In Conformity to the Second Article, I have met the Advances and encouraged the Dispositions of the other commercial Powers, as far as I had opportunity and have transmitted to Congress a Treaty prepared with the Prussian Minister here, ready for signature whenever Congress shall send a Full Power.
The other Instructions are such as I dont imagine it was ever the Intention of Congress that I Should go to Paris, to assist in the Execution of them.
When Congress had Several Ministers at Paris, it was very proper that they should join in the Execution of all Instructions. indeed it would have been proper and customary that they should have been all accredited to the King, for want of which, very many and very great Inconveniences were suffered.

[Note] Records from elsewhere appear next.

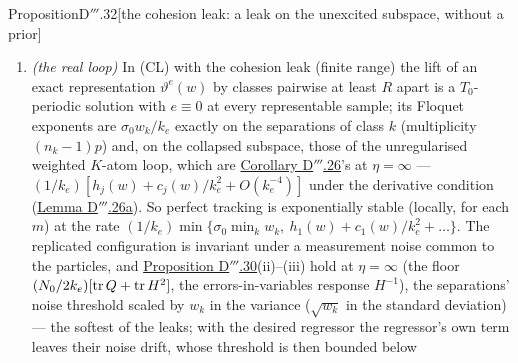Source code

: \begin{thm}{Proposition}{D$'''$.32}[the cohesion leak: a leak on the unexcited subspace, without a
prior]
\begin{enumerate}[label=\textup{(\roman*)}]
    quasi-statically along the curve, the twins' amplitude difference $\Delta\alpha$ contracts at the rate
    \[
      \sigma_0\psi(\Delta\alpha^2/(G_\alpha R^2))\cdot\frac{(w_ka'_k + w_la'_l)^2}{w_ka'^2_k + w_la'^2_l},\qquad
      a' := \dd a/\dd\alpha,
    \]
    so they merge, for unsaturated twins on the time scale
    $G_\alpha R^2e^{\Delta\alpha^2/(2G_\alpha R^2)}/(\sigma_0(w_k + w_l)\Delta\alpha^2)$
    ($\Delta\alpha^2\gg G_\alpha R^2$). A third class within reach of one twin can win: twins need not merge, and a
    degenerate exact representation can be a saddle of $J^{\mathrm{coh}}_m$ that the flow leaves toward a biased
    configuration (Numerics (I)). A dead class moves under the attraction of the live ones, a Gaussian mixture in its
    coordinates whose weights carry the live classes' amplitude coordinates ($w_le^{-\alpha_l^2/(2G_\alpha R^2)}$);
    when the components are farther apart than a few $R$ its local minima lie near them, where it becomes a twin of a
    live class --- on the time scale $R^2e^{d^2/(2R^2)}/(\sigma_0wd^2)$, $d\gg R$ its distance from the nearest live
    class and $w$ that class's mass. With the finite range, dead and duplicated classes farther than $R$ from the
    others persist.
  \item \emph{(the real loop)} In \textup{(CL)} with the cohesion leak (finite range) the lift of an exact
    representation $\vartheta^e(w)$ by classes pairwise at least $R$ apart is a $T_0$-periodic solution with
    $e\equiv0$ at every representable sample; its Floquet exponents are $\sigma_0w_k/k_e$ exactly on the separations
    of class $k$ (multiplicity $(n_k - 1)p$) and, on the collapsed subspace, those of the unregularised weighted
    $K$-atom loop, which are \hyperref[res:thmDppp:26]{Corollary D$'''$.26}'s at $\eta = \infty$ ---
    $(1/k_e)[h_j(w) + c_j(w)/k_e^2 + O(k_e^{-4})]$ under the derivative condition
    (\hyperref[res:thmDppp:26a]{Lemma D$'''$.26a}). So perfect tracking is exponentially stable (locally, for each
    $m$) at the rate $(1/k_e)\min\{\sigma_0\min_kw_k,\ h_1(w) + c_1(w)/k_e^2 + \dots\}$. The replicated configuration
    is invariant under a measurement noise common to the particles, and
    \hyperref[res:thmDppp:30]{Proposition D$'''$.30}(ii)--(iii) hold at $\eta = \infty$ (the floor
    $(N_0/2k_e)[\tr Q + \tr H^2]$, the errors-in-variables response $H^{-1}$), the separations' noise threshold
    scaled by $w_k$ in the variance ($\sqrt{w_k}$ in the standard deviation) --- the softest of the leaks; with the
    desired regressor the regressor's own term leaves their noise drift, whose threshold is then bounded below

\end{enumerate}
\end{thm}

But it is not probable that Congress intended, the Peace being finished and their ministers Seperated to their Several other Stations, that they should all reassemble for the Execution of those Instructions.
I have the Honour to be with very great / Respect, Sir your most obedient and / most humble servant
MS (Adams Papers); internal address: “His Excellency Thomas Mifflin / President of Congress.”
1. The presence of this letter in the Adams Papers and the absence of a copy in the PCC may indicate that it was not sent. Compare it with JA’s 3 July letter to the president of Congress, which may also not have been sent, above.
2. The first two articles of the commissioners’ 29 Oct. 1783 instructions, mentioned by JA in the following two paragraphs, were concerned, respectively, with relations with Austria and the negotiation of treaties with European nations (vol. 15:329, 331).